Inclusion of land tax in the market value of the acquired land
Despite intransigent opposition by RMS to the Applicant's claim for land tax, the Applicant's final reply submissions filed 21 April 2017 persisted (pars 40ff) with the claim, to be met by continued strenuous opposition form RMS (supplementary written submission filed 4 May 2017.
There is no dispute about the underlying facts. The Applicant paid land tax on the subject land, referable to the liability which arose as at the effective date for the striking of the tax at midnight on the 31 December 2014, that is to say, prior to the date of compulsory acquisition of the land on the 6 July 2015. The tax was apparently paid by instalments, and the amounts actually paid in February and April 2015 totalled $73,735.00
Reliance is placed by the Applicant on the terms of the standard contract for sale, which was employed in several of the sales of allegedly comparable lands in this case. Clause 16.6 of the standard contract (Exhibit A9) is specifically identified:
16.6 If the purchaser serves a land tax certificate showing a charge on any of the land, on completion the vendor must give the purchaser a land tax certificate showing the charge is no longer effective against the land.

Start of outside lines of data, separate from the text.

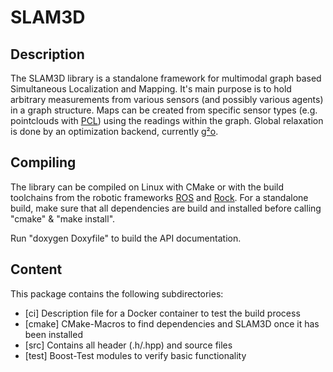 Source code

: # SLAM3D

Description
-----------
The SLAM3D library is a standalone framework for multimodal graph based Simultaneous Localization and Mapping. It's main purpose is to hold arbitrary measurements from various sensors (and possibly various agents) in a graph structure. Maps can be created from specific sensor types (e.g. pointclouds with [PCL](http://pointclouds.org/)) using the readings within the graph. Global relaxation is done by an optimization backend, currently [g²o](https://github.com/RainerKuemmerle/g2o).

Compiling
---------
The library can be compiled on Linux with CMake or with the build toolchains from the robotic frameworks [ROS](http://www.ros.org/) and [Rock](http://rock-robotics.org/stable/). For a standalone build, make sure that all dependencies are build and installed before calling "cmake" & "make install".

Run "doxygen Doxyfile" to build the API documentation.

Content
-------
This package contains the following subdirectories:

- [ci] Description file for a Docker container to test the build process
- [cmake] CMake-Macros to find dependencies and SLAM3D once it has been installed
- [src] Contains all header (.h/.hpp) and source files
- [test] Boost-Test modules to verify basic functionality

The Applicant argues (Applicant's Reply subs, pars 42 to 44):
42. There are multiple examples of the Standard Contract for the Sale of Land before the Court. Exhibit A9, to take an example, shows Land Tax being something capable of "adjustment" between the parties. However, clause 16.6 of the Standard Contract ensures that property is generally transferred free of any charge effective against the land arising from land tax. Accordingly, the Court can accept it as general practice that land tax will have been paid in advance by a vendor and recovered by way of an adjustment carried out at settlement and therefore either an express or implied component of the "amount that would have been paid for the land if it had been sold".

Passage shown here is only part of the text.